All around the country, as nervous home buyers peruse listings and sit in mortgage broker offices, there's likely one dilemma that's weighing heavily on their mind: Should I take this moment to achieve the dream of home ownership once and for all? Or should I become an Australian property investor?
It's not unfeasible. According to RP Data Senior Research Analyst Cameron Kusher, though the Australian Bureau of Statistics' method for counting home purchases leaves out first time buyer investors, there is anecdotal evidence that first home buyers are foregoing owner occupation for potential capital gains.
Is this the right idea? Should you join this apparently growing throng of first time investors?

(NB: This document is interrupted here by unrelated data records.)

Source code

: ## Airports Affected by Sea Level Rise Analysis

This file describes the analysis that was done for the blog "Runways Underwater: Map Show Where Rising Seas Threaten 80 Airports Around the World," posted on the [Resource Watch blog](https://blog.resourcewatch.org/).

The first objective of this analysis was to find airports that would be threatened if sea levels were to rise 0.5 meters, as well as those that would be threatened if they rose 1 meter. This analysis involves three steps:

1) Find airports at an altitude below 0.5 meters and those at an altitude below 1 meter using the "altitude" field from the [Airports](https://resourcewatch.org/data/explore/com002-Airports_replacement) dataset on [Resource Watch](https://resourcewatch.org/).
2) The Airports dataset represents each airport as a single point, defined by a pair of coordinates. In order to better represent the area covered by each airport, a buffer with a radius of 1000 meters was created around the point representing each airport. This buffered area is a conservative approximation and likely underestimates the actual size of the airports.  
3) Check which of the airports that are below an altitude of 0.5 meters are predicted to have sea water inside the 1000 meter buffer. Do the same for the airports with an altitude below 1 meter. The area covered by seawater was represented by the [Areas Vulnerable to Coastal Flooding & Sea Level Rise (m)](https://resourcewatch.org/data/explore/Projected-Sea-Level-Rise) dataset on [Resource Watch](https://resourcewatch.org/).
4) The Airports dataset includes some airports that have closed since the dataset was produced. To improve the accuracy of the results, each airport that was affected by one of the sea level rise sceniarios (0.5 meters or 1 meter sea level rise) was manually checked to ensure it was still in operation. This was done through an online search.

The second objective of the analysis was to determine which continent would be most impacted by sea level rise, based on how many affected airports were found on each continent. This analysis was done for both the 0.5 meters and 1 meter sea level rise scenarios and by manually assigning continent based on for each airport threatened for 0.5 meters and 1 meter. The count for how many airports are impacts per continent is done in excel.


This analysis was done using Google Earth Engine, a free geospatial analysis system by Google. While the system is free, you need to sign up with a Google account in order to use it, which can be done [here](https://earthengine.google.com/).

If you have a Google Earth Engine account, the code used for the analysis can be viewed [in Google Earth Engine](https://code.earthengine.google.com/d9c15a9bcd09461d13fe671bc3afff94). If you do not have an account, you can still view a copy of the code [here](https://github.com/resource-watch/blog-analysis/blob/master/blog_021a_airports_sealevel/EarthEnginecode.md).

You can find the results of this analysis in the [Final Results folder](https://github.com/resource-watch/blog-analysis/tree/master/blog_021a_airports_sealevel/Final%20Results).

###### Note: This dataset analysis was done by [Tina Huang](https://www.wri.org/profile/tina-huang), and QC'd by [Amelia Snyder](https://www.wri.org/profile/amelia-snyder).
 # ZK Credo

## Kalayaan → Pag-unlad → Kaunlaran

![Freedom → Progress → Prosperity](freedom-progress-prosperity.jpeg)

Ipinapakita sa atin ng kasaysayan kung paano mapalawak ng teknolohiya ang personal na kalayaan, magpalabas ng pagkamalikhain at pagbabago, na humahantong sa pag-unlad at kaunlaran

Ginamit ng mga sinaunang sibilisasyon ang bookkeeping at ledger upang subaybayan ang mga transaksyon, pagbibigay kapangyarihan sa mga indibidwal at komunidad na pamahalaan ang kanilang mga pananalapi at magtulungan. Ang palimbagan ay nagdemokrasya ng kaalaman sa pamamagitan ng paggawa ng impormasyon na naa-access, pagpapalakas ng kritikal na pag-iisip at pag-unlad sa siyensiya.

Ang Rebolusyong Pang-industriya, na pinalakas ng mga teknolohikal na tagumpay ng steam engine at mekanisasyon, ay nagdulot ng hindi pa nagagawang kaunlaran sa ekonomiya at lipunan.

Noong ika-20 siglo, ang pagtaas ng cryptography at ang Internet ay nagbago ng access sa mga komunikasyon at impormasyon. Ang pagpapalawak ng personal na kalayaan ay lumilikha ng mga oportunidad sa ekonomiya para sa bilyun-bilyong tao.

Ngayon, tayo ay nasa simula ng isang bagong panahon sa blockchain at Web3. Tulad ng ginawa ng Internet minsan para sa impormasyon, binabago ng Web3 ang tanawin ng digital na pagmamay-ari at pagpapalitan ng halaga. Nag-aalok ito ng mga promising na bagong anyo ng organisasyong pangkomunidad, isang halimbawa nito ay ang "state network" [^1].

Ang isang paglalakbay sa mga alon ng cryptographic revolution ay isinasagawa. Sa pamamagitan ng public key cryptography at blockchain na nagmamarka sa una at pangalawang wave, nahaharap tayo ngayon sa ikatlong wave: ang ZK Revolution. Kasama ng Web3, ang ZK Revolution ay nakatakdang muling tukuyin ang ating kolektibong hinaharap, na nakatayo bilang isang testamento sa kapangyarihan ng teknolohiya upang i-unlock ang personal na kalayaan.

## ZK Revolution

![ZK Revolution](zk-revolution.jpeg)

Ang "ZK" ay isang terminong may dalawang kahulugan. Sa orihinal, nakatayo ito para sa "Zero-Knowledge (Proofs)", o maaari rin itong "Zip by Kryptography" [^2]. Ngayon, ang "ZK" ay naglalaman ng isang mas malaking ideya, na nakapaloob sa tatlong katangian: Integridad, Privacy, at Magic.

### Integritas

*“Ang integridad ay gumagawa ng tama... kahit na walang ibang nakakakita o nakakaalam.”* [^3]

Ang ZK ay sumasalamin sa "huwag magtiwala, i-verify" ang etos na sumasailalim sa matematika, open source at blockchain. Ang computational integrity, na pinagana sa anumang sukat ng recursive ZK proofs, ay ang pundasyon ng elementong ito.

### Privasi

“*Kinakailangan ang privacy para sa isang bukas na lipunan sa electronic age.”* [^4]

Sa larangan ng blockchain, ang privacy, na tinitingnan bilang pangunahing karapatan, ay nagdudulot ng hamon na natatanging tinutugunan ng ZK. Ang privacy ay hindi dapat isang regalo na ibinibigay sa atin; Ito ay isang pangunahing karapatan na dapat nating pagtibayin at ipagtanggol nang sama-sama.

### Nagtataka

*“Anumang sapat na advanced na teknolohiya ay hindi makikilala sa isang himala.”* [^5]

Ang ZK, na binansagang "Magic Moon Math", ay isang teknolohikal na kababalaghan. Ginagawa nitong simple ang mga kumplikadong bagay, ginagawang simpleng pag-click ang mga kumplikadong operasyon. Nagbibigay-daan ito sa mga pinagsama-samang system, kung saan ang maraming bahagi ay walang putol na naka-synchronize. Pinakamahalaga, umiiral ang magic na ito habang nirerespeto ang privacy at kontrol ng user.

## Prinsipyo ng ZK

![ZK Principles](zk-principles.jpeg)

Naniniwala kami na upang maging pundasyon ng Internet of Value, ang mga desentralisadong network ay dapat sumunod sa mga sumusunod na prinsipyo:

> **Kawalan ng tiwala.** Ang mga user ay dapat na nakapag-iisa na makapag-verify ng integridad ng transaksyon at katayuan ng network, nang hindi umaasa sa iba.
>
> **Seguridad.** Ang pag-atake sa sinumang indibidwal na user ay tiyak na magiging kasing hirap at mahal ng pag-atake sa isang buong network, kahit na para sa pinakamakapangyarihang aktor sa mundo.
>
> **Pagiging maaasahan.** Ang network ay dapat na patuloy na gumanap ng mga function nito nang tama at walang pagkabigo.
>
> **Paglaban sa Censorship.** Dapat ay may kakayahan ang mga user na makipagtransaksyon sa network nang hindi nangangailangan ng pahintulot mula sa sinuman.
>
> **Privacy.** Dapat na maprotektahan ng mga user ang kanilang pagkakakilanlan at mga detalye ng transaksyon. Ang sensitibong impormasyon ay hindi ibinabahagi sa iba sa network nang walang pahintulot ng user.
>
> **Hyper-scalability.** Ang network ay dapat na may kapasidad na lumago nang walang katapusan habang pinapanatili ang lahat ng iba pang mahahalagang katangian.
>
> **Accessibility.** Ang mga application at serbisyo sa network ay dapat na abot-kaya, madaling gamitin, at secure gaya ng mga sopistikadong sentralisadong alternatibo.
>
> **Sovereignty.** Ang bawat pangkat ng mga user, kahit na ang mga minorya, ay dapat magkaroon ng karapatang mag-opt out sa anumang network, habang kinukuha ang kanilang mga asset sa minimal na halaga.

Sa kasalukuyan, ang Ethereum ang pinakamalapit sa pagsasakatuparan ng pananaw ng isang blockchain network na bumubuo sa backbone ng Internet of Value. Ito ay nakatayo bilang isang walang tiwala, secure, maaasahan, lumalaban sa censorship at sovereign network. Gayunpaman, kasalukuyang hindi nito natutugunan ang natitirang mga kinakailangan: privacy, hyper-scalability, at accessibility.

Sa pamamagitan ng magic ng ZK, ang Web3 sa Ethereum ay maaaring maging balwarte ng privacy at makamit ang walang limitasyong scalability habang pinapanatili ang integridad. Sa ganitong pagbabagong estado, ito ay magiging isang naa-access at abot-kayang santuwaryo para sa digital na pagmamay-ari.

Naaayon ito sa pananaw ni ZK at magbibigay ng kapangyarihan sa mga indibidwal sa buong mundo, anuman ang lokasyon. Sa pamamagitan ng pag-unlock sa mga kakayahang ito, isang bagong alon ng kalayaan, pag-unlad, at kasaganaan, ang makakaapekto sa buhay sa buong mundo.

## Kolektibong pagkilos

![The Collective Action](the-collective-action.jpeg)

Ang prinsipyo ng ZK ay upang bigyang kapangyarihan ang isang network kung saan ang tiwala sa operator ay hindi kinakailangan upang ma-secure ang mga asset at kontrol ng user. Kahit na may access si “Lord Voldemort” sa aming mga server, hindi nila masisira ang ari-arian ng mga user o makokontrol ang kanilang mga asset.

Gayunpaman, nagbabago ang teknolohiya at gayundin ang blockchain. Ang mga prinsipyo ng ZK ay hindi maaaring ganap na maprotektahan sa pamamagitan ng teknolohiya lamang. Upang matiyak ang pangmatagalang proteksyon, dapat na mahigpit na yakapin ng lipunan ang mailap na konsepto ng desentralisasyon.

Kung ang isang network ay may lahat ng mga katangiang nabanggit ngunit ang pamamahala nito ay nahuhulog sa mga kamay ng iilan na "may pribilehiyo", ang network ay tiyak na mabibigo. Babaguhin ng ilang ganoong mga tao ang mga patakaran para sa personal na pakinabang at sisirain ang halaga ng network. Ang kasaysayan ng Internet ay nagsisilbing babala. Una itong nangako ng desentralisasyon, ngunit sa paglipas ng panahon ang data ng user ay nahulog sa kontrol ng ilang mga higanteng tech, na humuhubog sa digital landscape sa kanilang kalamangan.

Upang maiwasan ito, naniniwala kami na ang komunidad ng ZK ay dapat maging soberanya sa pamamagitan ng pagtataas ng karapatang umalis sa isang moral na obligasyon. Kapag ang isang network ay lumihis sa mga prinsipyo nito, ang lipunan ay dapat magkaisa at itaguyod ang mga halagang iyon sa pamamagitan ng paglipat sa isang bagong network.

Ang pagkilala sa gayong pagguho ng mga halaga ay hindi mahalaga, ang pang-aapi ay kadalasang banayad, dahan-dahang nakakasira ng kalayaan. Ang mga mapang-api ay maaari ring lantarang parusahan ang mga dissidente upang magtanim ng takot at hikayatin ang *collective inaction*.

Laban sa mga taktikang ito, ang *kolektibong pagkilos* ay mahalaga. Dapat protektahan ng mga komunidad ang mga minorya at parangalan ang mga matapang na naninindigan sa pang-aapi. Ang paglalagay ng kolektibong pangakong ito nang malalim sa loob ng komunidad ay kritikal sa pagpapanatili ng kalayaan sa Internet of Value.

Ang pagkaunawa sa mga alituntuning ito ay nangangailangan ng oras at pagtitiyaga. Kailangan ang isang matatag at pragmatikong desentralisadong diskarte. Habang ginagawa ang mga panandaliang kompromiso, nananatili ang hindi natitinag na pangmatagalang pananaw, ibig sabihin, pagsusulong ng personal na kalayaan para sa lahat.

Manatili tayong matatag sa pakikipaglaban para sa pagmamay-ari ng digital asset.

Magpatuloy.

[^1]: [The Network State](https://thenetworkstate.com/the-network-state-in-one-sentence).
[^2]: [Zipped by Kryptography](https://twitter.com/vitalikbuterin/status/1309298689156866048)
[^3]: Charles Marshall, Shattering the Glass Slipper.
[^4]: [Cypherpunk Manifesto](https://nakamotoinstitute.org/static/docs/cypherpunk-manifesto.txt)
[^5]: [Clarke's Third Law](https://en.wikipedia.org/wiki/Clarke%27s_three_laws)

The case for buying your first home
Perhaps the main reason to buy a home instead of an investment property first is the security it can bring you. This is not only in the sense of having an investment that you can physically touch, interact with and know that you own, but also financially. After all, simply owning a home and steadily repaying the mortgage is an investment in itself, creating equity which you can use down the line for another purpose.
Along with this, if you buy an investment property first, then you won't qualify for stamp duty exemptions;or a first home owner grant when you want to purchase a home later. One of the stipulations of this grant is that you cannot have owned property in Australia beforehand, and you also must occupy the property to qualify, excluding the grant from applying to investment properties.
The case of buying an investment property first
Of course, there is a compelling financial case for first time property investment too. Remember that, because this isn't your dream home, you can invest in a house without emotion. Rather than your must-have features, when choosing an investment home look for solid residex predicted growth, good rental return and an area with solid population growth, infrastructure, transport and jobs.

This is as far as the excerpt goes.